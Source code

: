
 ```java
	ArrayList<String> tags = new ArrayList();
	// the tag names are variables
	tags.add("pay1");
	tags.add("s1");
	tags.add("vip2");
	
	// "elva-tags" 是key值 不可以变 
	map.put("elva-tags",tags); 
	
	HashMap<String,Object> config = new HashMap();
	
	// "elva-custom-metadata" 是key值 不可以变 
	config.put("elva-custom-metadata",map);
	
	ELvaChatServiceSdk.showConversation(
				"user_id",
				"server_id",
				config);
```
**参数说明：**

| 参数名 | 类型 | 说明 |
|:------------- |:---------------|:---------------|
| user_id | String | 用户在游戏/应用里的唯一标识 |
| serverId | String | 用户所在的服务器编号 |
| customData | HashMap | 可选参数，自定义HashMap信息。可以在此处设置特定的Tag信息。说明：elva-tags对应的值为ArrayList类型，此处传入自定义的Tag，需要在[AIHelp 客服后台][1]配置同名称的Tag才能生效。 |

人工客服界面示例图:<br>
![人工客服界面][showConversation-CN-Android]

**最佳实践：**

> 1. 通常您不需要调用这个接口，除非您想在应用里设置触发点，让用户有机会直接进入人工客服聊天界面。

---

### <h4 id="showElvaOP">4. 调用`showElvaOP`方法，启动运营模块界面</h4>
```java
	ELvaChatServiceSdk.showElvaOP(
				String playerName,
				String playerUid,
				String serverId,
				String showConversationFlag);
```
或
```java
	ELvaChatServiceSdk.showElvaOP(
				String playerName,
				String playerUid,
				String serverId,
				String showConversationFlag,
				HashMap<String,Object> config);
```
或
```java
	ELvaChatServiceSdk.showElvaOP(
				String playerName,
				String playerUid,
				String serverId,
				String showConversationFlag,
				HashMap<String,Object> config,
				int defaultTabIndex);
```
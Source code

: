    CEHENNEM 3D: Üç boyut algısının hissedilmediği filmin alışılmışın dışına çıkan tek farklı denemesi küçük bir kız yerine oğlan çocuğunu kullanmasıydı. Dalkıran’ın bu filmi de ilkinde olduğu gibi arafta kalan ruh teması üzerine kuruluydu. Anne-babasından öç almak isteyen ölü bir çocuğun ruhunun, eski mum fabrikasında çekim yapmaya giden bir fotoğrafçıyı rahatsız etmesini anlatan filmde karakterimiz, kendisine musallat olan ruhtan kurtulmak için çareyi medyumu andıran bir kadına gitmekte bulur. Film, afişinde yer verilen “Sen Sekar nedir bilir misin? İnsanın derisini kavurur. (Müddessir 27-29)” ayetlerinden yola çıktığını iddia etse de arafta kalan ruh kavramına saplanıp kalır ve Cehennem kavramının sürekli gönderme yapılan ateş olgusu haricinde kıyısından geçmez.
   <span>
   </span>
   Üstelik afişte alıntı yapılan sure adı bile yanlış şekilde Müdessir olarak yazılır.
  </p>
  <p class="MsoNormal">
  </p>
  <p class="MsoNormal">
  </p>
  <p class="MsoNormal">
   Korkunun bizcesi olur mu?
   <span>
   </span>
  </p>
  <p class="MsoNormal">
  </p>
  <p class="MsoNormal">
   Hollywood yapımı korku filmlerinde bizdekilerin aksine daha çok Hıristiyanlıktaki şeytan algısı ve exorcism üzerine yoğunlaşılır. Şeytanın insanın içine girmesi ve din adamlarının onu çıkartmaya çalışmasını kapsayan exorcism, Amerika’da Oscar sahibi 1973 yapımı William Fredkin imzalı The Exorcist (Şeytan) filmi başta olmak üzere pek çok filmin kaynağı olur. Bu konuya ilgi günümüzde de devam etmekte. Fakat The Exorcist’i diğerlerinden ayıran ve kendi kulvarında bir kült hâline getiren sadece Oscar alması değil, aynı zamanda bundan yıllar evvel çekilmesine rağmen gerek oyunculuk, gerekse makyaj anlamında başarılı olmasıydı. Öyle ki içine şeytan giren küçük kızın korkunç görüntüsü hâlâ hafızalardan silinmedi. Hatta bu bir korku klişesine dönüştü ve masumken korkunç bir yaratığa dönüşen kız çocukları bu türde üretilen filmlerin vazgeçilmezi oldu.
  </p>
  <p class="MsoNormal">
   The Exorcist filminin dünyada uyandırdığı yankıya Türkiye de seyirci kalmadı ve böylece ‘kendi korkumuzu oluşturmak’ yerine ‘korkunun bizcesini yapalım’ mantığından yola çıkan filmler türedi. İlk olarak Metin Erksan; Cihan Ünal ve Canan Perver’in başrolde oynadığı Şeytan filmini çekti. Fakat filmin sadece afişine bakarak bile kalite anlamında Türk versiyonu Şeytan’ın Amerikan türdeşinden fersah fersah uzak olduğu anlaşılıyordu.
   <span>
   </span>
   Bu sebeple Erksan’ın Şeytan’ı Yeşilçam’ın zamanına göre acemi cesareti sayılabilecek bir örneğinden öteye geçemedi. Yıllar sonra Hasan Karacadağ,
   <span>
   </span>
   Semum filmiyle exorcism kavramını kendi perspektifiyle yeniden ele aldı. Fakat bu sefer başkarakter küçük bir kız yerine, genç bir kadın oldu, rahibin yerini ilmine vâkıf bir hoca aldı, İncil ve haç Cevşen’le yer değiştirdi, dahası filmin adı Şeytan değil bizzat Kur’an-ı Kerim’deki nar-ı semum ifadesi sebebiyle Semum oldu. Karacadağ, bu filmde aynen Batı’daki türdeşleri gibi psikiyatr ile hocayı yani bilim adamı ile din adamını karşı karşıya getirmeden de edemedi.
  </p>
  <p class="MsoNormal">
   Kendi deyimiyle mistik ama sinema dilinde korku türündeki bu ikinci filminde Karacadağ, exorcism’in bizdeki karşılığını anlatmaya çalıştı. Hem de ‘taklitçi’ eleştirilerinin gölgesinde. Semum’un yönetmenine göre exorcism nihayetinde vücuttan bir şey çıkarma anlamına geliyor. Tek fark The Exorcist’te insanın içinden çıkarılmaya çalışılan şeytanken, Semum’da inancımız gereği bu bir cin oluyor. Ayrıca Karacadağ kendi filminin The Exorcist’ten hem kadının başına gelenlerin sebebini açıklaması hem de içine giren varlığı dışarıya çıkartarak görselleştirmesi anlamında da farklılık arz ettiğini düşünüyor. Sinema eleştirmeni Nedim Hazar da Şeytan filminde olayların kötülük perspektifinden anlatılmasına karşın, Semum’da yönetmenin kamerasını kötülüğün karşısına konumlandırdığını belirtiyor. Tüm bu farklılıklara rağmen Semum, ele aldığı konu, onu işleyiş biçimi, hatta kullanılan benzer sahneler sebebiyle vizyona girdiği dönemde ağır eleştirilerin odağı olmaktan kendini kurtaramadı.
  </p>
++++++++++
#### Work required:
Line by line, write out the whole listing exactly.

#### Exercise answer:
Source code

:
 ```java
	ArrayList<String> tags = new ArrayList();
	// the tag names are variables
	tags.add("pay1");
	tags.add("s1");
	tags.add("vip2");
	
	// "elva-tags" 是key值 不可以变 
	map.put("elva-tags",tags); 
	
	HashMap<String,Object> config = new HashMap();
	
	// "elva-custom-metadata" 是key值 不可以变 
	config.put("elva-custom-metadata",map);
	
	ELvaChatServiceSdk.showConversation(
				"user_id",
				"server_id",
				config);
```
**参数说明：**

| 参数名 | 类型 | 说明 |
|:------------- |:---------------|:---------------|
| user_id | String | 用户在游戏/应用里的唯一标识 |
| serverId | String | 用户所在的服务器编号 |
| customData | HashMap | 可选参数，自定义HashMap信息。可以在此处设置特定的Tag信息。说明：elva-tags对应的值为ArrayList类型，此处传入自定义的Tag，需要在[AIHelp 客服后台][1]配置同名称的Tag才能生效。 |

人工客服界面示例图:<br>
![人工客服界面][showConversation-CN-Android]

**最佳实践：**

> 1. 通常您不需要调用这个接口，除非您想在应用里设置触发点，让用户有机会直接进入人工客服聊天界面。

---

### <h4 id="showElvaOP">4. 调用`showElvaOP`方法，启动运营模块界面</h4>
```java
	ELvaChatServiceSdk.showElvaOP(
				String playerName,
				String playerUid,
				String serverId,
				String showConversationFlag);
```
或
```java
	ELvaChatServiceSdk.showElvaOP(
				String playerName,
				String playerUid,
				String serverId,
				String showConversationFlag,
				HashMap<String,Object> config);
```
或
```java
	ELvaChatServiceSdk.showElvaOP(
				String playerName,
				String playerUid,
				String serverId,
				String showConversationFlag,
				HashMap<String,Object> config,
				int defaultTabIndex);
```
Source code

:    CEHENNEM 3D: Üç boyut algısının hissedilmediği filmin alışılmışın dışına çıkan tek farklı denemesi küçük bir kız yerine oğlan çocuğunu kullanmasıydı. Dalkıran’ın bu filmi de ilkinde olduğu gibi arafta kalan ruh teması üzerine kuruluydu. Anne-babasından öç almak isteyen ölü bir çocuğun ruhunun, eski mum fabrikasında çekim yapmaya giden bir fotoğrafçıyı rahatsız etmesini anlatan filmde karakterimiz, kendisine musallat olan ruhtan kurtulmak için çareyi medyumu andıran bir kadına gitmekte bulur. Film, afişinde yer verilen “Sen Sekar nedir bilir misin? İnsanın derisini kavurur. (Müddessir 27-29)” ayetlerinden yola çıktığını iddia etse de arafta kalan ruh kavramına saplanıp kalır ve Cehennem kavramının sürekli gönderme yapılan ateş olgusu haricinde kıyısından geçmez.
   <span>
   </span>
   Üstelik afişte alıntı yapılan sure adı bile yanlış şekilde Müdessir olarak yazılır.
  </p>
  <p class="MsoNormal">
  </p>
  <p class="MsoNormal">
  </p>
  <p class="MsoNormal">
   Korkunun bizcesi olur mu?
   <span>
   </span>
  </p>
  <p class="MsoNormal">
  </p>
  <p class="MsoNormal">
   Hollywood yapımı korku filmlerinde bizdekilerin aksine daha çok Hıristiyanlıktaki şeytan algısı ve exorcism üzerine yoğunlaşılır. Şeytanın insanın içine girmesi ve din adamlarının onu çıkartmaya çalışmasını kapsayan exorcism, Amerika’da Oscar sahibi 1973 yapımı William Fredkin imzalı The Exorcist (Şeytan) filmi başta olmak üzere pek çok filmin kaynağı olur. Bu konuya ilgi günümüzde de devam etmekte. Fakat The Exorcist’i diğerlerinden ayıran ve kendi kulvarında bir kült hâline getiren sadece Oscar alması değil, aynı zamanda bundan yıllar evvel çekilmesine rağmen gerek oyunculuk, gerekse makyaj anlamında başarılı olmasıydı. Öyle ki içine şeytan giren küçük kızın korkunç görüntüsü hâlâ hafızalardan silinmedi. Hatta bu bir korku klişesine dönüştü ve masumken korkunç bir yaratığa dönüşen kız çocukları bu türde üretilen filmlerin vazgeçilmezi oldu.
  </p>
  <p class="MsoNormal">
   The Exorcist filminin dünyada uyandırdığı yankıya Türkiye de seyirci kalmadı ve böylece ‘kendi korkumuzu oluşturmak’ yerine ‘korkunun bizcesini yapalım’ mantığından yola çıkan filmler türedi. İlk olarak Metin Erksan; Cihan Ünal ve Canan Perver’in başrolde oynadığı Şeytan filmini çekti. Fakat filmin sadece afişine bakarak bile kalite anlamında Türk versiyonu Şeytan’ın Amerikan türdeşinden fersah fersah uzak olduğu anlaşılıyordu.
   <span>
   </span>
   Bu sebeple Erksan’ın Şeytan’ı Yeşilçam’ın zamanına göre acemi cesareti sayılabilecek bir örneğinden öteye geçemedi. Yıllar sonra Hasan Karacadağ,
   <span>
   </span>
   Semum filmiyle exorcism kavramını kendi perspektifiyle yeniden ele aldı. Fakat bu sefer başkarakter küçük bir kız yerine, genç bir kadın oldu, rahibin yerini ilmine vâkıf bir hoca aldı, İncil ve haç Cevşen’le yer değiştirdi, dahası filmin adı Şeytan değil bizzat Kur’an-ı Kerim’deki nar-ı semum ifadesi sebebiyle Semum oldu. Karacadağ, bu filmde aynen Batı’daki türdeşleri gibi psikiyatr ile hocayı yani bilim adamı ile din adamını karşı karşıya getirmeden de edemedi.
  </p>
  <p class="MsoNormal">
   Kendi deyimiyle mistik ama sinema dilinde korku türündeki bu ikinci filminde Karacadağ, exorcism’in bizdeki karşılığını anlatmaya çalıştı. Hem de ‘taklitçi’ eleştirilerinin gölgesinde. Semum’un yönetmenine göre exorcism nihayetinde vücuttan bir şey çıkarma anlamına geliyor. Tek fark The Exorcist’te insanın içinden çıkarılmaya çalışılan şeytanken, Semum’da inancımız gereği bu bir cin oluyor. Ayrıca Karacadağ kendi filminin The Exorcist’ten hem kadının başına gelenlerin sebebini açıklaması hem de içine giren varlığı dışarıya çıkartarak görselleştirmesi anlamında da farklılık arz ettiğini düşünüyor. Sinema eleştirmeni Nedim Hazar da Şeytan filminde olayların kötülük perspektifinden anlatılmasına karşın, Semum’da yönetmenin kamerasını kötülüğün karşısına konumlandırdığını belirtiyor. Tüm bu farklılıklara rağmen Semum, ele aldığı konu, onu işleyiş biçimi, hatta kullanılan benzer sahneler sebebiyle vizyona girdiği dönemde ağır eleştirilerin odağı olmaktan kendini kurtaramadı.
  </p>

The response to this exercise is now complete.